((

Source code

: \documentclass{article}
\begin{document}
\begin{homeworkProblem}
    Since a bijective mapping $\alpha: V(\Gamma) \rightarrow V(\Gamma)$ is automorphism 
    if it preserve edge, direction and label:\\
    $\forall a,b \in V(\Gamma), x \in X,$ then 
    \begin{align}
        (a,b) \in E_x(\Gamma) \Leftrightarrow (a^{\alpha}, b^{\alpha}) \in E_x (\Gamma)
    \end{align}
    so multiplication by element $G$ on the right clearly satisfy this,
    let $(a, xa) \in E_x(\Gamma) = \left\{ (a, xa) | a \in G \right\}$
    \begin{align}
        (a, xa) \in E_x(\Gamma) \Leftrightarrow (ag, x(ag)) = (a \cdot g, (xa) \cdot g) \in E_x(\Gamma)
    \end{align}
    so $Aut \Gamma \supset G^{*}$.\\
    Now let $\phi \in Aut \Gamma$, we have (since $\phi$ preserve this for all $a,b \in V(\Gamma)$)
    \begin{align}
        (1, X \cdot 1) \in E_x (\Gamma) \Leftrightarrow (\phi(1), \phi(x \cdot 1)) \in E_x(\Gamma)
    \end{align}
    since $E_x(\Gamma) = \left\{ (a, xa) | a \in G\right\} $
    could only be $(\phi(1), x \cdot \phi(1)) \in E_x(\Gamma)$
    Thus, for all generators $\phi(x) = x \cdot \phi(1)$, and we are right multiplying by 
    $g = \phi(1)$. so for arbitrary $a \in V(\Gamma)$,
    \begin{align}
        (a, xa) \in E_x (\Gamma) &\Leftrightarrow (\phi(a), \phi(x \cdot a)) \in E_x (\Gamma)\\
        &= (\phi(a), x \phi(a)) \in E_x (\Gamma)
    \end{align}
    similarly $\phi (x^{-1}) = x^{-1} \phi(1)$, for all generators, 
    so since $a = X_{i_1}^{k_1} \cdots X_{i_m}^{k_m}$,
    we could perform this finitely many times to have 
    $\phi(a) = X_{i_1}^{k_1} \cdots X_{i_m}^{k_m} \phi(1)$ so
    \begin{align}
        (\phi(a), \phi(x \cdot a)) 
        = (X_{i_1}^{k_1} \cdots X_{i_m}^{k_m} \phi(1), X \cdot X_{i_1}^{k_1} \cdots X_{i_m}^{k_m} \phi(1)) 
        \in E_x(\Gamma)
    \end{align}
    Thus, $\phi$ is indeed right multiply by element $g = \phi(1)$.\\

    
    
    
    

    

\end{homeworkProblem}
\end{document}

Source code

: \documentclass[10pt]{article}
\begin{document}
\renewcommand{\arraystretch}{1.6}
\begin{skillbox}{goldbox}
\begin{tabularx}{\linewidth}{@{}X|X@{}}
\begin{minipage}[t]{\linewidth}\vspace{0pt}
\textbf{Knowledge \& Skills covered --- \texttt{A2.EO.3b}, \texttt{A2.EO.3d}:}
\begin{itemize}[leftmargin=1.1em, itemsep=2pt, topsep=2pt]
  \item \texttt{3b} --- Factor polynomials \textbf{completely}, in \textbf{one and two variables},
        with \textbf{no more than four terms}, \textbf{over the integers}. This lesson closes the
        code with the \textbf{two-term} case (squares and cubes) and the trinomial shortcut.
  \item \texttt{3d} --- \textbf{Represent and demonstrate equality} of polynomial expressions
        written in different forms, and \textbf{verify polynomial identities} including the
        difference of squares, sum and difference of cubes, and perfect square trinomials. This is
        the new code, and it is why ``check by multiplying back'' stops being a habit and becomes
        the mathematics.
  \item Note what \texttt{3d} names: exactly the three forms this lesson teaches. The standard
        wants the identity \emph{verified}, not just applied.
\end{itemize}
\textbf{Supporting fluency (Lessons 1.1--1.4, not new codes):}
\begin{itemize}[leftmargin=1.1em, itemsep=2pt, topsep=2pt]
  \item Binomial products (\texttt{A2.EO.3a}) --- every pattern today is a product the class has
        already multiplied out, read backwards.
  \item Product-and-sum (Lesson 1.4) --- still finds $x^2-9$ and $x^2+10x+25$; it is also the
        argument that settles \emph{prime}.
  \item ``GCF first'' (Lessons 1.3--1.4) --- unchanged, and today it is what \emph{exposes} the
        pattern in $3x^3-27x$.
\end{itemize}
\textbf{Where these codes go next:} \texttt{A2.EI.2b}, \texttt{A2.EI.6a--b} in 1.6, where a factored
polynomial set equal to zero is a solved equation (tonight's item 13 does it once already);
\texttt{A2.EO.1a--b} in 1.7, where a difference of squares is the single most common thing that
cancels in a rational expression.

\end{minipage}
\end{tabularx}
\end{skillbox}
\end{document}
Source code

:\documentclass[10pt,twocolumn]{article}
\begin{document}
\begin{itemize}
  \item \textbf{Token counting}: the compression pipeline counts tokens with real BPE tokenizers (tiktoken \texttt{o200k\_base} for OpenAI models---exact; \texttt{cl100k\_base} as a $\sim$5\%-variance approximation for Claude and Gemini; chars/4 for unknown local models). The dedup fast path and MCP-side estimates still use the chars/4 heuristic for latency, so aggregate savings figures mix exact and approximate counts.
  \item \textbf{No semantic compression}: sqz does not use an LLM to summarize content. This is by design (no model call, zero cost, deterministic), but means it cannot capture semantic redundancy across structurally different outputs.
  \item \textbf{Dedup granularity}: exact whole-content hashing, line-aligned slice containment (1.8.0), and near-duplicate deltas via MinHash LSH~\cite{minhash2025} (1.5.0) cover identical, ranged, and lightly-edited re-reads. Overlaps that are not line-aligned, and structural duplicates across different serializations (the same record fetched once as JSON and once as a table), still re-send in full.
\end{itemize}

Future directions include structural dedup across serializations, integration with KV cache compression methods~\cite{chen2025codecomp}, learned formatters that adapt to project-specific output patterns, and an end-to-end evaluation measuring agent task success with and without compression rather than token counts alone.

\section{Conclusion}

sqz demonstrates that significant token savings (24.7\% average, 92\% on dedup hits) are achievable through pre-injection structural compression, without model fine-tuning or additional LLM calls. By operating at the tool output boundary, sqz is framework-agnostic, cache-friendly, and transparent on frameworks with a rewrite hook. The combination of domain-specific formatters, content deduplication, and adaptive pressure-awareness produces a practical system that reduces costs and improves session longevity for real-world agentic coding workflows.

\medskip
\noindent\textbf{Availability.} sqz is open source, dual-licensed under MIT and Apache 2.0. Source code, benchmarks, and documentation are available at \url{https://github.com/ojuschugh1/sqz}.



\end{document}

))

How to complete this task:
Lines in the listing above that contain the word "skillbox" must be copied; leave out the rest.

Result:
\begin{skillbox}{goldbox}
\end{skillbox}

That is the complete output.